* What to work on *
What lines in the listing below hold the string "range"? Please copy them out.

* Data *
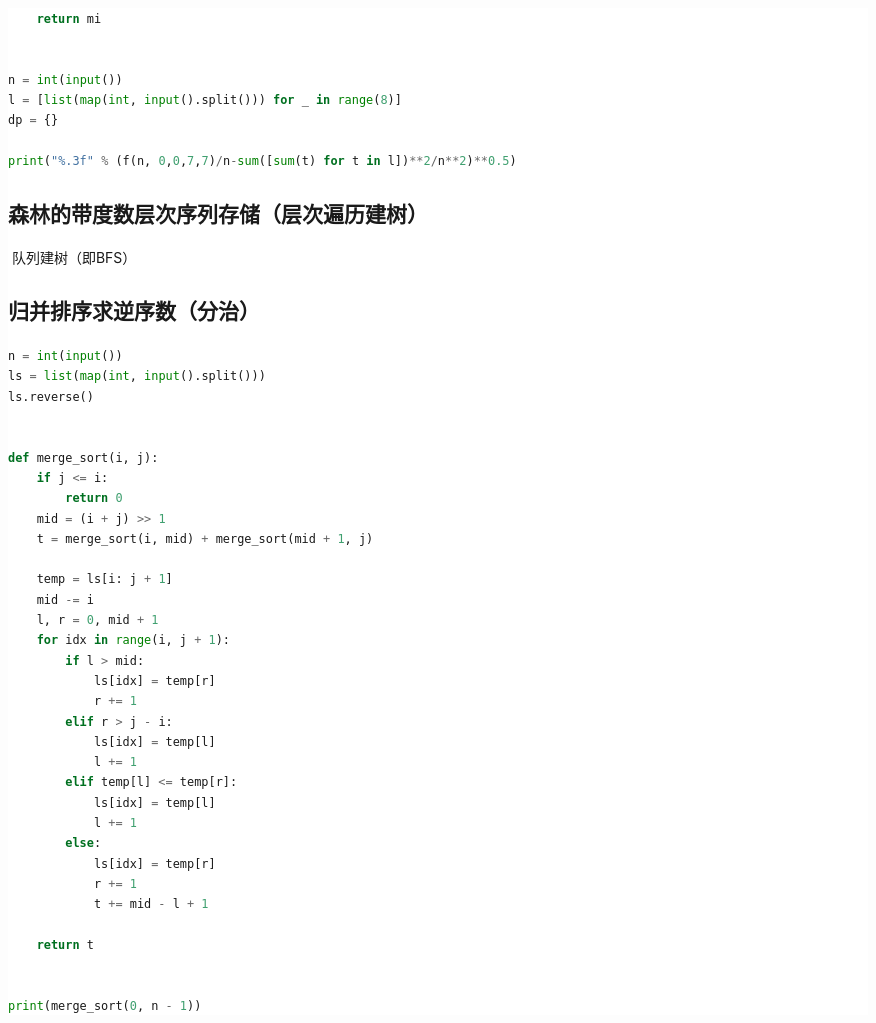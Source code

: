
 ```python
    return mi


n = int(input())
l = [list(map(int, input().split())) for _ in range(8)]
dp = {}

print("%.3f" % (f(n, 0,0,7,7)/n-sum([sum(t) for t in l])**2/n**2)**0.5)
```

## 森林的带度数层次序列存储（层次遍历建树）

​	队列建树（即BFS）

## 归并排序求逆序数（分治）

```python
n = int(input())
ls = list(map(int, input().split()))
ls.reverse()


def merge_sort(i, j):
    if j <= i:
        return 0
    mid = (i + j) >> 1
    t = merge_sort(i, mid) + merge_sort(mid + 1, j)

    temp = ls[i: j + 1]
    mid -= i
    l, r = 0, mid + 1
    for idx in range(i, j + 1):
        if l > mid:
            ls[idx] = temp[r]
            r += 1
        elif r > j - i:
            ls[idx] = temp[l]
            l += 1
        elif temp[l] <= temp[r]:
            ls[idx] = temp[l]
            l += 1
        else:
            ls[idx] = temp[r]
            r += 1
            t += mid - l + 1

    return t


print(merge_sort(0, n - 1))
```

* Answer to this problem *
l = [list(map(int, input().split())) for _ in range(8)]
    for idx in range(i, j + 1):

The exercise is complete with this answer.